Im Jahr 2026 wird Click-and-Collect zentraler Bestandteil der Supermarktstrategien sein, passend zu Kunden, die Schnelligkeit und Bequemlichkeit priorisieren[1]. Der gesamte Online-Lebensmittelhandel in Deutschland soll bis 2030 auf 18 Milliarden Euro ansteigen[3].

43 Prozent der Befragten sehen in Click-and-Collect Zeitersparnis und Flexibilität, während 35 Prozent skeptisch bleiben und den Ladenbesuch bevorzugen[3]. Dennoch überwiegt die Akzeptanz, besonders bei Jüngeren, die online und offline mischen[3].

Erfolgreiche Omnichannel-Strategien großer Player

Rewe führt 2025 den Online-Markt an, inklusive Click-and-Collect-Umsätzen, vor Picnic, das bei reinen Lieferungen führt[2]. Beide bieten parallele Kanäle: Click-and-Collect senkt Kosten und erfüllt unterschiedliche Bedürfnisse[5].

Viele Supermärkte kombinieren Lieferservices mit Abholoptionen, um flexibel zu bleiben. Der Markt hat sich post-pandemisch stabilisiert, mit Fokus auf geplante Wocheneinkäufe statt spontaner Bestellungen[5].

  • Rewe: Online-Bestellung mit Filialabholung in 91 Städten[2].
  • Picnic: Starkes Wachstum um über 30 Prozent, Edeka-beteiligt[2].
  • Weitere Anbieter: Flaschenpost, Flink, Knuspr mit Amazon[2].

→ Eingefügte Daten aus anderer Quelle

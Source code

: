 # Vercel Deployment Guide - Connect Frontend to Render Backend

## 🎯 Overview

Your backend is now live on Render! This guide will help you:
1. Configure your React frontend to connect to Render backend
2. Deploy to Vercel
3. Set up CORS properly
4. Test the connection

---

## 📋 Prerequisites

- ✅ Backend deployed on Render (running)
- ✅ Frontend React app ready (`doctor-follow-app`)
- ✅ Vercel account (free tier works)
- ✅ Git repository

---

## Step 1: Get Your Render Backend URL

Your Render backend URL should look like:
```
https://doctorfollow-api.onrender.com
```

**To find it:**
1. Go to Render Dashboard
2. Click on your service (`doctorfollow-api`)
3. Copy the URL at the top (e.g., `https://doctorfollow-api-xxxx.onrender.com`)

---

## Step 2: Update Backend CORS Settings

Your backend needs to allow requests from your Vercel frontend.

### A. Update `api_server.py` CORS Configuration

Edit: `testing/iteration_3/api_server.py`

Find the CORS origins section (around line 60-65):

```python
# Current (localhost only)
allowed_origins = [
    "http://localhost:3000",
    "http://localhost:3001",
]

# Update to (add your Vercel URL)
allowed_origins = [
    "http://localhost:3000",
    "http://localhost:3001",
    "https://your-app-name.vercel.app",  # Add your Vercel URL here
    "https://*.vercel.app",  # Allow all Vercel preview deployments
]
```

Treueprogramme und Datenanalysen ergänzen Omnichannel: Sie tracken Präferenzen, personalisieren Angebote und messen Umsatz in Echtzeit, besonders bei Inflation[1].

Vorteile für Verbraucher und Herausforderungen für Händler

Für Kunden bedeutet Click-and-Collect keine Liefergebühren, die 38 Prozent ablehnen[3]. Frisches Obst, Gemüse und Bio-Produkte dominieren Online-Warenkörbe – in Berlin bis 63 Prozent der Bestellungen[4].

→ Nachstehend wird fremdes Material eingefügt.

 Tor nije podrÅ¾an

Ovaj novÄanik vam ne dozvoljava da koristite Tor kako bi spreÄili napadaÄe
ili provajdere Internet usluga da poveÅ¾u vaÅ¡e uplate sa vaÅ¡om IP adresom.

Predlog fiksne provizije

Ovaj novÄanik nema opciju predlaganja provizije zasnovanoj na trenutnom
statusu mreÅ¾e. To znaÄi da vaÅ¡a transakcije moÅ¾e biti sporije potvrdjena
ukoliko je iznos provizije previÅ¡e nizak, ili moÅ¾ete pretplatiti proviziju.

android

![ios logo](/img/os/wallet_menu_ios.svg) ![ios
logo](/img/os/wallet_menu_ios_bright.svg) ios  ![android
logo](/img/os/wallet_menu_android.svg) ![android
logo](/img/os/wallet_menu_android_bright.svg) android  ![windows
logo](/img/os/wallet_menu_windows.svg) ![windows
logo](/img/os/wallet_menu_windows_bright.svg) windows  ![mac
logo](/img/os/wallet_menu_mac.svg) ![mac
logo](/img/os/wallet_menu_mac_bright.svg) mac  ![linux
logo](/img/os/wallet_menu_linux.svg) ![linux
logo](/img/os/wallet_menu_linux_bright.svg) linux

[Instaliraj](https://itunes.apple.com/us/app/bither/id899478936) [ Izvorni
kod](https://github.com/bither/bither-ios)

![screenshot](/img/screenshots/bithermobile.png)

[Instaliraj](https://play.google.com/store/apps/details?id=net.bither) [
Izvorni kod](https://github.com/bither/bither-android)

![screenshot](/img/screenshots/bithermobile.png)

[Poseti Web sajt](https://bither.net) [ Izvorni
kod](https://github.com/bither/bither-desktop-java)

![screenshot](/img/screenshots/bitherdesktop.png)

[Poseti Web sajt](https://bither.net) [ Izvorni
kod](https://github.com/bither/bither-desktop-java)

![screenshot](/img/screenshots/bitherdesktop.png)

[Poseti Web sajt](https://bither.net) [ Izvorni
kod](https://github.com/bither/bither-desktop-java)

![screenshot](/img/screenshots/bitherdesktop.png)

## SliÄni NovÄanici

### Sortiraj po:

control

Supermärkte gewinnen durch höhere Reichweite: Babyboomer entdecken Komfort, Online-Umsätze wachsen um über zehn Prozent jährlich[2]. Omnichannel erweitert das Laden-Erlebnis mit Apps und Self-Scanning[9].

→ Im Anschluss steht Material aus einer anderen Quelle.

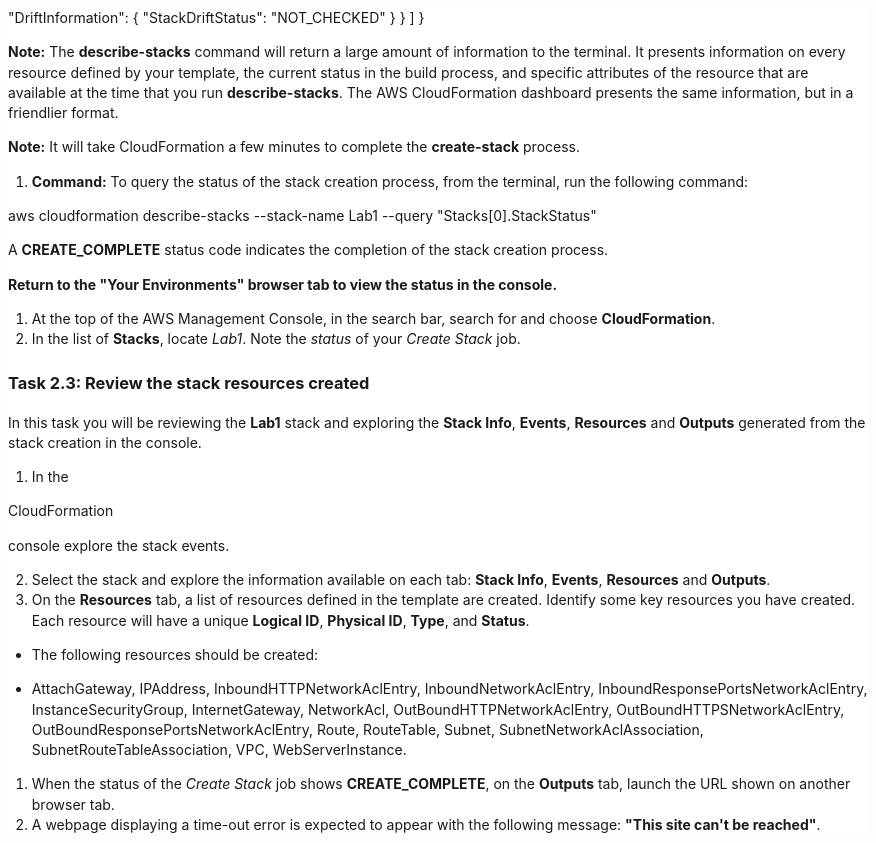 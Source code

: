 "DriftInformation": {
"StackDriftStatus": "NOT_CHECKED"
}
}
]
}

**Note:** The **describe-stacks** command will return a large amount of information to the terminal. It presents information on every resource defined by your template, the current status in the build process, and specific attributes of the resource that are available at the time that you run **describe-stacks**. The AWS CloudFormation dashboard presents the same information, but in a friendlier format.

**Note:** It will take CloudFormation a few minutes to complete the **create-stack** process.

1.  **Command:** To query the status of the stack creation process, from the terminal, run the following command:

aws cloudformation describe-stacks --stack-name Lab1 --query "Stacks[0].StackStatus"

A **CREATE_COMPLETE** status code indicates the completion of the stack creation process.

**Return to the "Your Environments" browser tab to view the status in the console.**

1.  At the top of the AWS Management Console, in the search bar, search for and choose **CloudFormation**.
2.  In the list of **Stacks**, locate *Lab1*. Note the *status* of your *Create Stack* job.

### Task 2.3: Review the stack resources created

In this task you will be reviewing the **Lab1** stack and exploring the **Stack Info**, **Events**, **Resources** and **Outputs** generated from the stack creation in the console.

1.  In the

CloudFormation

console explore the stack events.

2.  Select the stack and explore the information available on each tab: **Stack Info**, **Events**, **Resources** and **Outputs**.
3.  On the **Resources** tab, a list of resources defined in the template are created. Identify some key resources you have created. Each resource will have a unique **Logical ID**, **Physical ID**, **Type**, and **Status**.



- The following resources should be created:



- AttachGateway, IPAddress, InboundHTTPNetworkAclEntry, InboundNetworkAclEntry, InboundResponsePortsNetworkAclEntry, InstanceSecurityGroup, InternetGateway, NetworkAcl, OutBoundHTTPNetworkAclEntry, OutBoundHTTPSNetworkAclEntry, OutBoundResponsePortsNetworkAclEntry, Route, RouteTable, Subnet, SubnetNetworkAclAssociation, SubnetRouteTableAssociation, VPC, WebServerInstance.



1.  When the status of the *Create Stack* job shows **CREATE_COMPLETE**, on the **Outputs** tab, launch the URL shown on another browser tab.
2.  A webpage displaying a time-out error is expected to appear with the following message: **"This site can't be reached"**.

Herausforderungen: Abnehmende Loyalität erfordert segmentierte Angebote. Händler müssen stationär und digital balancieren, da 46 Prozent noch rein offline einkaufen[3]. Retail Media und Eigenmarken stärken die Position[1].

Ausblick: Die Zukunft des Supermarkt-Einkaufs

Bis 2026 werden Omnichannel-Strategien mit Click-and-Collect den Einzelhandel prägen. Händler, die nahtlos online und offline verknüpfen, profitieren vom Wachstum. Verbraucher gewinnen Flexibilität, Händler Daten und Effizienz.

Integrierte Plattformen, personalisierte Rabatte und nachhaltige Optionen wie Bio treiben den Boom weiter. Wer mithält, sichert sich Marktanteile in einer digitalen Welt.

Fazit

Der Click-and-Collect-Boom revolutioniert Supermärkte durch smarte Omnichannel-Strategien. Er verbindet Bequemlichkeit mit Kostenkontrolle und passt perfekt zu modernen Lebensstilen. Supermärkte wie Rewe und Picnic zeigen: Wer digital und physisch verknüpft, gewinnt Kunden langfristig. Die Zukunft gehört nahtlosen Einkaufserlebnissen – greifen Sie zu!